* **What is expected**:
Restate each entry exactly, without pictures.

* **Input data**:
•••••

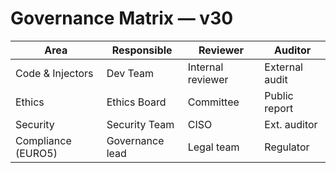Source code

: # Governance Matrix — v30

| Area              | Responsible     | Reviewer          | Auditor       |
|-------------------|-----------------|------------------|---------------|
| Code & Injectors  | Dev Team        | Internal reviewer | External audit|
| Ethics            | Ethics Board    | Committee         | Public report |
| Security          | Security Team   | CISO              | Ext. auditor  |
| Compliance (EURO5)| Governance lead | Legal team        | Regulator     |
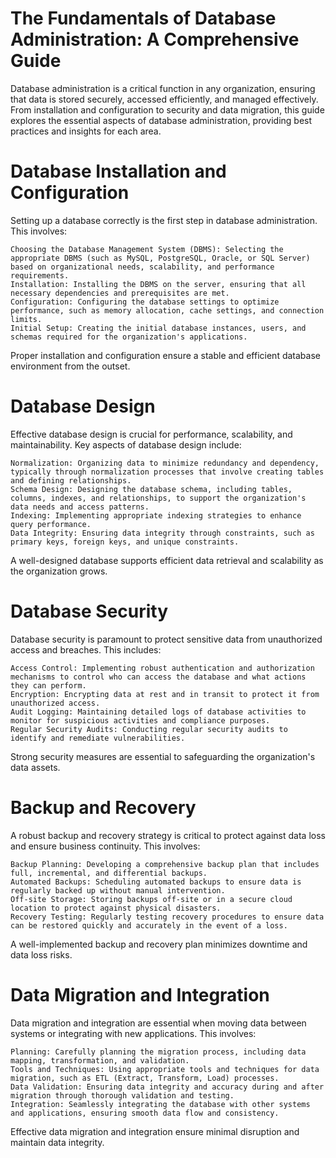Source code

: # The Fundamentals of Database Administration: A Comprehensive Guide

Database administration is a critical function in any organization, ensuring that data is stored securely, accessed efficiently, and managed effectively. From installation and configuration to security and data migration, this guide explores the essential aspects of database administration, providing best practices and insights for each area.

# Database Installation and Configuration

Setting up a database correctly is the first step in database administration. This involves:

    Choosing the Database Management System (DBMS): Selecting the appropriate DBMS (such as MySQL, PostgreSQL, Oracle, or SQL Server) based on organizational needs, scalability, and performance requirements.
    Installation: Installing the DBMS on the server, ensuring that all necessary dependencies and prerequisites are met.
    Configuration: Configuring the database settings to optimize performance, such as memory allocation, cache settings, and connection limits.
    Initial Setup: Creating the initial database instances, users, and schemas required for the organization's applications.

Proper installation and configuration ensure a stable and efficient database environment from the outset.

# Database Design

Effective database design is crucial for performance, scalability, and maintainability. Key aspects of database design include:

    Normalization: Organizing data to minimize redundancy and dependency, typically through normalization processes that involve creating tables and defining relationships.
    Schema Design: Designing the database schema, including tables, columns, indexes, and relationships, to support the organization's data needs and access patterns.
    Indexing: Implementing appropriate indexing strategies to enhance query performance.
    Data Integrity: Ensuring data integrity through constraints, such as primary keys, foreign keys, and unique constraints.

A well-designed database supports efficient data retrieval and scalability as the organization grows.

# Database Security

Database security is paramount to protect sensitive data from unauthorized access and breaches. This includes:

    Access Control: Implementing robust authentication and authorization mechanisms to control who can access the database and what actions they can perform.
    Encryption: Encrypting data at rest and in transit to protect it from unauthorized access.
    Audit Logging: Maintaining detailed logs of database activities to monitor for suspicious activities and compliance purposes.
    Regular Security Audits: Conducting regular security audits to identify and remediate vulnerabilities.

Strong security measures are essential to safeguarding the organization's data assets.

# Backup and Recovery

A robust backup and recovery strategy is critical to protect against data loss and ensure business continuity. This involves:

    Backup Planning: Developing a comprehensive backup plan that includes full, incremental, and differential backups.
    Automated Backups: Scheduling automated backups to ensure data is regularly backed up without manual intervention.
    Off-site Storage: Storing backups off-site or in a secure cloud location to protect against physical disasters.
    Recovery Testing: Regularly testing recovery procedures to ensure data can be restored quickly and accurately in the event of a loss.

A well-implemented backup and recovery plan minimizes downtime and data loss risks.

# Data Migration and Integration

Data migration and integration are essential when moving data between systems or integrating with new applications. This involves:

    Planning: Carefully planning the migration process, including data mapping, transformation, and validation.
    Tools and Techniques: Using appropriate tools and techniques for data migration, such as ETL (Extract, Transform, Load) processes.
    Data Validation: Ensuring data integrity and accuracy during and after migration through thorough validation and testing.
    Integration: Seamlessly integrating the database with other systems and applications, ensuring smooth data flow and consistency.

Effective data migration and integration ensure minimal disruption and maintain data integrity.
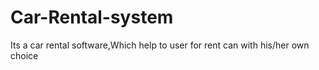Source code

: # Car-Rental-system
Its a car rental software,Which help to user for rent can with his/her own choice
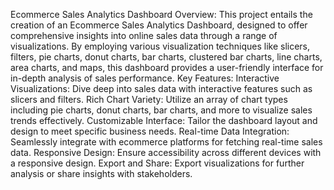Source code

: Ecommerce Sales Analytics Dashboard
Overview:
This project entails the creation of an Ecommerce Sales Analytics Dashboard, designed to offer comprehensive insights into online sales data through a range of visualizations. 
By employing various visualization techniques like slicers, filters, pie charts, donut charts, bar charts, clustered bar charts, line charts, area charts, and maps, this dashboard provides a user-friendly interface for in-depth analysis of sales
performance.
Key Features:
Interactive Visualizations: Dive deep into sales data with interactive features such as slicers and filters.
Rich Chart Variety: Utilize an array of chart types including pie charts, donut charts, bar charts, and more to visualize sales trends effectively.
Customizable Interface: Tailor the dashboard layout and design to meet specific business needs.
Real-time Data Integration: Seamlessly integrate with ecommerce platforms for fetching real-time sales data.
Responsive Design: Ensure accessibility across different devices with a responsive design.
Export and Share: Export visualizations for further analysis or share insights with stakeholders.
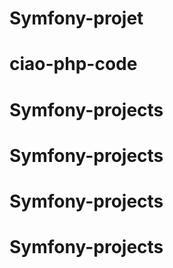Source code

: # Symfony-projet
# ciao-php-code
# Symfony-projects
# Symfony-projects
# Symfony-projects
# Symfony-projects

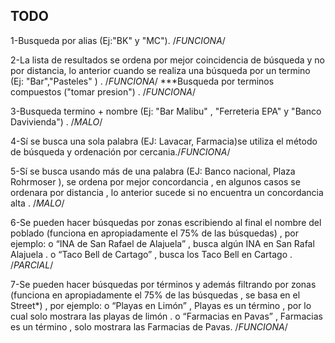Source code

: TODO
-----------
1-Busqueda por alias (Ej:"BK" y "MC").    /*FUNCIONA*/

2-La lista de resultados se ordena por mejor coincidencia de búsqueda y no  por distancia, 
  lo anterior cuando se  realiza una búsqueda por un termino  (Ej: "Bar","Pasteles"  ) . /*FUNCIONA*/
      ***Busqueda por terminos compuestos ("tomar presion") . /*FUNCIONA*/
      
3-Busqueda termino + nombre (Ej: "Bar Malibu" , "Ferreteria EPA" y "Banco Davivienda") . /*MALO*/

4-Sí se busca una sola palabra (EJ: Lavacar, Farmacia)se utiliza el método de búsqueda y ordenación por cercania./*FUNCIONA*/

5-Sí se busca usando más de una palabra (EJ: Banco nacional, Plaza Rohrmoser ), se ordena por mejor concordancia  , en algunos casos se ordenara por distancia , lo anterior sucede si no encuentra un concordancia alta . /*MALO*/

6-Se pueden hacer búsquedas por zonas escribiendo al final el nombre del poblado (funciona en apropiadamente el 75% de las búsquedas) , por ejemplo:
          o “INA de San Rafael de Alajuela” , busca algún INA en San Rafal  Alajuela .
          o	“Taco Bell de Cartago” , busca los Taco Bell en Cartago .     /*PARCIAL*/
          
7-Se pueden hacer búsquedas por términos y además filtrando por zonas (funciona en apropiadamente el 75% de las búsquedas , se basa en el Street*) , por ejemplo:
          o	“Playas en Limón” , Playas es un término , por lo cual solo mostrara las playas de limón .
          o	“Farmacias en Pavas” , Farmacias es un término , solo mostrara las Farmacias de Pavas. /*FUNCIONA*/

•••••

* **Reply**:
Source code

: # Governance Matrix — v30

| Area              | Responsible     | Reviewer          | Auditor       |
|-------------------|-----------------|------------------|---------------|
| Code & Injectors  | Dev Team        | Internal reviewer | External audit|
| Ethics            | Ethics Board    | Committee         | Public report |
| Security          | Security Team   | CISO              | Ext. auditor  |
| Compliance (EURO5)| Governance lead | Legal team        | Regulator     |
Source code

: # The Fundamentals of Database Administration: A Comprehensive Guide

Database administration is a critical function in any organization, ensuring that data is stored securely, accessed efficiently, and managed effectively. From installation and configuration to security and data migration, this guide explores the essential aspects of database administration, providing best practices and insights for each area.

# Database Installation and Configuration

Setting up a database correctly is the first step in database administration. This involves:

    Choosing the Database Management System (DBMS): Selecting the appropriate DBMS (such as MySQL, PostgreSQL, Oracle, or SQL Server) based on organizational needs, scalability, and performance requirements.
    Installation: Installing the DBMS on the server, ensuring that all necessary dependencies and prerequisites are met.
    Configuration: Configuring the database settings to optimize performance, such as memory allocation, cache settings, and connection limits.
    Initial Setup: Creating the initial database instances, users, and schemas required for the organization's applications.

Proper installation and configuration ensure a stable and efficient database environment from the outset.

# Database Design

Effective database design is crucial for performance, scalability, and maintainability. Key aspects of database design include:

    Normalization: Organizing data to minimize redundancy and dependency, typically through normalization processes that involve creating tables and defining relationships.
    Schema Design: Designing the database schema, including tables, columns, indexes, and relationships, to support the organization's data needs and access patterns.
    Indexing: Implementing appropriate indexing strategies to enhance query performance.
    Data Integrity: Ensuring data integrity through constraints, such as primary keys, foreign keys, and unique constraints.

A well-designed database supports efficient data retrieval and scalability as the organization grows.

# Database Security

Database security is paramount to protect sensitive data from unauthorized access and breaches. This includes:

    Access Control: Implementing robust authentication and authorization mechanisms to control who can access the database and what actions they can perform.
    Encryption: Encrypting data at rest and in transit to protect it from unauthorized access.
    Audit Logging: Maintaining detailed logs of database activities to monitor for suspicious activities and compliance purposes.
    Regular Security Audits: Conducting regular security audits to identify and remediate vulnerabilities.

Strong security measures are essential to safeguarding the organization's data assets.

# Backup and Recovery

A robust backup and recovery strategy is critical to protect against data loss and ensure business continuity. This involves:

    Backup Planning: Developing a comprehensive backup plan that includes full, incremental, and differential backups.
    Automated Backups: Scheduling automated backups to ensure data is regularly backed up without manual intervention.
    Off-site Storage: Storing backups off-site or in a secure cloud location to protect against physical disasters.
    Recovery Testing: Regularly testing recovery procedures to ensure data can be restored quickly and accurately in the event of a loss.

A well-implemented backup and recovery plan minimizes downtime and data loss risks.

# Data Migration and Integration

Data migration and integration are essential when moving data between systems or integrating with new applications. This involves:

    Planning: Carefully planning the migration process, including data mapping, transformation, and validation.
    Tools and Techniques: Using appropriate tools and techniques for data migration, such as ETL (Extract, Transform, Load) processes.
    Data Validation: Ensuring data integrity and accuracy during and after migration through thorough validation and testing.
    Integration: Seamlessly integrating the database with other systems and applications, ensuring smooth data flow and consistency.

Effective data migration and integration ensure minimal disruption and maintain data integrity.
Source code

: # Car-Rental-system
Its a car rental software,Which help to user for rent can with his/her own choice
Source code

: Ecommerce Sales Analytics Dashboard
Overview:
This project entails the creation of an Ecommerce Sales Analytics Dashboard, designed to offer comprehensive insights into online sales data through a range of visualizations. 
By employing various visualization techniques like slicers, filters, pie charts, donut charts, bar charts, clustered bar charts, line charts, area charts, and maps, this dashboard provides a user-friendly interface for in-depth analysis of sales
performance.
Key Features:
Interactive Visualizations: Dive deep into sales data with interactive features such as slicers and filters.
Rich Chart Variety: Utilize an array of chart types including pie charts, donut charts, bar charts, and more to visualize sales trends effectively.
Customizable Interface: Tailor the dashboard layout and design to meet specific business needs.
Real-time Data Integration: Seamlessly integrate with ecommerce platforms for fetching real-time sales data.
Responsive Design: Ensure accessibility across different devices with a responsive design.
Export and Share: Export visualizations for further analysis or share insights with stakeholders.
Source code

: # Symfony-projet
# ciao-php-code
# Symfony-projects
# Symfony-projects
# Symfony-projects
# Symfony-projects

Source code

: TODO
-----------
1-Busqueda por alias (Ej:"BK" y "MC").    /*FUNCIONA*/

2-La lista de resultados se ordena por mejor coincidencia de búsqueda y no  por distancia, 
  lo anterior cuando se  realiza una búsqueda por un termino  (Ej: "Bar","Pasteles"  ) . /*FUNCIONA*/
      ***Busqueda por terminos compuestos ("tomar presion") . /*FUNCIONA*/
      
3-Busqueda termino + nombre (Ej: "Bar Malibu" , "Ferreteria EPA" y "Banco Davivienda") . /*MALO*/

4-Sí se busca una sola palabra (EJ: Lavacar, Farmacia)se utiliza el método de búsqueda y ordenación por cercania./*FUNCIONA*/

5-Sí se busca usando más de una palabra (EJ: Banco nacional, Plaza Rohrmoser ), se ordena por mejor concordancia  , en algunos casos se ordenara por distancia , lo anterior sucede si no encuentra un concordancia alta . /*MALO*/

6-Se pueden hacer búsquedas por zonas escribiendo al final el nombre del poblado (funciona en apropiadamente el 75% de las búsquedas) , por ejemplo:
          o “INA de San Rafael de Alajuela” , busca algún INA en San Rafal  Alajuela .
          o	“Taco Bell de Cartago” , busca los Taco Bell en Cartago .     /*PARCIAL*/
          
7-Se pueden hacer búsquedas por términos y además filtrando por zonas (funciona en apropiadamente el 75% de las búsquedas , se basa en el Street*) , por ejemplo:
          o	“Playas en Limón” , Playas es un término , por lo cual solo mostrara las playas de limón .
          o	“Farmacias en Pavas” , Farmacias es un término , solo mostrara las Farmacias de Pavas. /*FUNCIONA*/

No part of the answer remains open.